6 large eggs 1 cup whole milk 1/4 teaspoon black pepper Rounded 3/4 teaspoon ground nutmeg 3/4 teaspoon salt 1 cup grated sharp Cheddar 1/3 cup grated Parmigiano-Reggiano 3 tablespoons olive oil 1 large shallot, chopped 1 (1-lb) bag frozen hash browns, thawed in a microwave oven 1 (10-oz) box frozen chopped broccoli, thawed
Put oven rack in middle position and preheat oven to 375°F.

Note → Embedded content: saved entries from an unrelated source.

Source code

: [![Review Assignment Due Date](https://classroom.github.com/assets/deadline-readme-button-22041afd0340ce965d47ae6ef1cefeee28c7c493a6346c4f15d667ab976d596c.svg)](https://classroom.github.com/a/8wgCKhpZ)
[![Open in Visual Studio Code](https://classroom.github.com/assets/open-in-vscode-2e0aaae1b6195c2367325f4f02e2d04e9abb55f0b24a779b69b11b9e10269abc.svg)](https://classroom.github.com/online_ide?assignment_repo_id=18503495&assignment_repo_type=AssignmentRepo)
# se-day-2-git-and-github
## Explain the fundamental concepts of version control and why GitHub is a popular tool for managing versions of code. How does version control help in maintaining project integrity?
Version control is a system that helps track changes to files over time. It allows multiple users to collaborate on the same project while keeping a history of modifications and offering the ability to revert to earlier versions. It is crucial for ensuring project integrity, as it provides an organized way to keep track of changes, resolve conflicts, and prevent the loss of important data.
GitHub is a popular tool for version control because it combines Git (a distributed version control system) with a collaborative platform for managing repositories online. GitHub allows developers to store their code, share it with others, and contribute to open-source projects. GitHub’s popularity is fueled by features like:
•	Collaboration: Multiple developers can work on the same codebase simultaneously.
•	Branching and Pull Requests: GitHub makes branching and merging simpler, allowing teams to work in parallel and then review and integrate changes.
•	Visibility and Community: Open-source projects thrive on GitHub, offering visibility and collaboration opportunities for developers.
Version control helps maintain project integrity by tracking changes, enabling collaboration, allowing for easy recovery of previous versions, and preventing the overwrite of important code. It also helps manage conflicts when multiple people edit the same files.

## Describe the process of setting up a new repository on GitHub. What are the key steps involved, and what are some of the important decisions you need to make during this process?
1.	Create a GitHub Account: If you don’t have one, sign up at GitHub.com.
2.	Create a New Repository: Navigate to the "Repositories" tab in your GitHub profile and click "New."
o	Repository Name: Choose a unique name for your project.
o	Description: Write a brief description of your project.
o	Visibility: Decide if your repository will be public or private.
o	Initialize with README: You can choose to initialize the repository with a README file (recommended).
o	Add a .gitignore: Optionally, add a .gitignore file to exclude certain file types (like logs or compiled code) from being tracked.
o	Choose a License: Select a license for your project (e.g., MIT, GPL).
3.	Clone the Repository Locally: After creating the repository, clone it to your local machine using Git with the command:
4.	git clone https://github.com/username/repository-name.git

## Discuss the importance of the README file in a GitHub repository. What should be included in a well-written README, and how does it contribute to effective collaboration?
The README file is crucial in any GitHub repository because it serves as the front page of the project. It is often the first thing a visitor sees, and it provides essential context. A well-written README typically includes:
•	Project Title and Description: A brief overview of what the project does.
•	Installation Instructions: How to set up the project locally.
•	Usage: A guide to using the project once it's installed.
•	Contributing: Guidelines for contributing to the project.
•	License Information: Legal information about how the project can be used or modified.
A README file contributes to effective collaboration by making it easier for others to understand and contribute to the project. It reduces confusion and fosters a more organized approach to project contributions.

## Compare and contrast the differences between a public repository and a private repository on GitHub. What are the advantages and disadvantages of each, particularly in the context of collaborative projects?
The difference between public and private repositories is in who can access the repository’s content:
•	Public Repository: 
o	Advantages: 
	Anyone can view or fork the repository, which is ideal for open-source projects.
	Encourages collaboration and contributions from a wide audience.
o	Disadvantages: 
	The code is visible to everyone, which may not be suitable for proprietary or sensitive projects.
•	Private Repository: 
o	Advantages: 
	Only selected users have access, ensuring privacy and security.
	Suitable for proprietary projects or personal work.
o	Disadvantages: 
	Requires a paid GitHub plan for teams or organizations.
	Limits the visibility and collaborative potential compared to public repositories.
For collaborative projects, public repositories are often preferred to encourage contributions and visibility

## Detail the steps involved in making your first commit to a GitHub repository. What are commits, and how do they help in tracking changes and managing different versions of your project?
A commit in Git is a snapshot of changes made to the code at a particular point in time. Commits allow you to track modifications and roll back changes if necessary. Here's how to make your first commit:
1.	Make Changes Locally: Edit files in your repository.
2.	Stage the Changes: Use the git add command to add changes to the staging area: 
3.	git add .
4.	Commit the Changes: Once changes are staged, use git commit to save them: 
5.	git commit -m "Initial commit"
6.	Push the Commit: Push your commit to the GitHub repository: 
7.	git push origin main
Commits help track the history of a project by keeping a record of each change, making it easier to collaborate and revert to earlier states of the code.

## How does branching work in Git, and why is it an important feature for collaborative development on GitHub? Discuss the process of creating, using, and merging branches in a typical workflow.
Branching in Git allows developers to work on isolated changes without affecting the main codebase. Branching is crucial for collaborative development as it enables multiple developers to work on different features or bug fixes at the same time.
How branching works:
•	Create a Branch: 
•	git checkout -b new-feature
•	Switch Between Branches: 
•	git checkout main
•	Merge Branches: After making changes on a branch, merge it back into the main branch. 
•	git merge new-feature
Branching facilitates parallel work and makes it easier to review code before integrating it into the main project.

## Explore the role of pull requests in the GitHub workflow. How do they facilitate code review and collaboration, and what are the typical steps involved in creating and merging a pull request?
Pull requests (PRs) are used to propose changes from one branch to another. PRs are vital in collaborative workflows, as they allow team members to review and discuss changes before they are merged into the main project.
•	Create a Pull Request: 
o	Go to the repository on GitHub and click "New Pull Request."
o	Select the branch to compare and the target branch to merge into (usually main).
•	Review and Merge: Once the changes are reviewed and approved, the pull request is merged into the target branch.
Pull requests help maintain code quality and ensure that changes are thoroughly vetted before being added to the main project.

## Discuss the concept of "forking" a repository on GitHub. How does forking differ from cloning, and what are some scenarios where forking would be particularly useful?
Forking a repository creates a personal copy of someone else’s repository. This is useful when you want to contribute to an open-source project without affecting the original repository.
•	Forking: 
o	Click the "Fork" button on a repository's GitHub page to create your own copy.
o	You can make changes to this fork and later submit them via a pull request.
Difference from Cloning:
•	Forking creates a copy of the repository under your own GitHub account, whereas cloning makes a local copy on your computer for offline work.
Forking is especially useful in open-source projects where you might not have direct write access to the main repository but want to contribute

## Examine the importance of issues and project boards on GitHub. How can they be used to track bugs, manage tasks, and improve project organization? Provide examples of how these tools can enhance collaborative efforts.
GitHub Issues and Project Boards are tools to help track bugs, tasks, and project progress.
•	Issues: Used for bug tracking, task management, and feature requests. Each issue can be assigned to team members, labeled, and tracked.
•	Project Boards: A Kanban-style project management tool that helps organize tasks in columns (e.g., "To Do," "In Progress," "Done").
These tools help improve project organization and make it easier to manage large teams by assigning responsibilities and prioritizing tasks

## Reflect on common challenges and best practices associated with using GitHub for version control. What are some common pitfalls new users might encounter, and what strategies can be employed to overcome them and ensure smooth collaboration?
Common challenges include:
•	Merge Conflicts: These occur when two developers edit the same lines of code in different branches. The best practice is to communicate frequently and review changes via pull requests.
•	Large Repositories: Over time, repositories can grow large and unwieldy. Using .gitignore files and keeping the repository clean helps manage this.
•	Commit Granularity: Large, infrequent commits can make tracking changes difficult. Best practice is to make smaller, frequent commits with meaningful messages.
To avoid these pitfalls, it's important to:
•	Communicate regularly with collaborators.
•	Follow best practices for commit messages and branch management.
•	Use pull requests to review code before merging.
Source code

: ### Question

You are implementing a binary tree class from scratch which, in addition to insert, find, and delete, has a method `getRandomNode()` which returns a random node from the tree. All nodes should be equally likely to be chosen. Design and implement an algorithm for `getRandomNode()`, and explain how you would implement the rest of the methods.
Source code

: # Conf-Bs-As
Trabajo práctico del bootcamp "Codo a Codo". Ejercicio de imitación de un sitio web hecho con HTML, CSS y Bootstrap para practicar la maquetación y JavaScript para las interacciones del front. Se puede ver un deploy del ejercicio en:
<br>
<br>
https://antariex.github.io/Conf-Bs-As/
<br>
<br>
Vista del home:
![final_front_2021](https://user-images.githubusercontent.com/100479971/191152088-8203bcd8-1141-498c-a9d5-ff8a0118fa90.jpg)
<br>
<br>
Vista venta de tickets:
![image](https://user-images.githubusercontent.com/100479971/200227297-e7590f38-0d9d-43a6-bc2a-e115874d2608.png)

Whisk together eggs, milk, pepper, nutmeg, and 1/4 teaspoon salt until combined, then whisk in Cheddar and 3 tablespoons parmesan.
Heat oil in a well-seasoned 10-inch cast-iron skillet over moderately high heat until hot but not smoking, then sauté shallot, stirring occasionally, until browned, about 3 minutes. Add hash browns and remaining 1/2 teaspoon salt and cook, stirring occasionally, 3 minutes. Spread potatoes evenly in skillet and cook, undisturbed, 2 minutes. Remove from heat and spread broccoli over potatoes, then pour in egg mixture. Sprinkle with remaining parmesan. Bake until set 2 inches from edge but still slightly wobbly in center, 12 to 15 minutes.
Turn on broiler. Broil 4 to 5 inches from heat until top is set, puffed, and golden brown.
Makes 6 servings.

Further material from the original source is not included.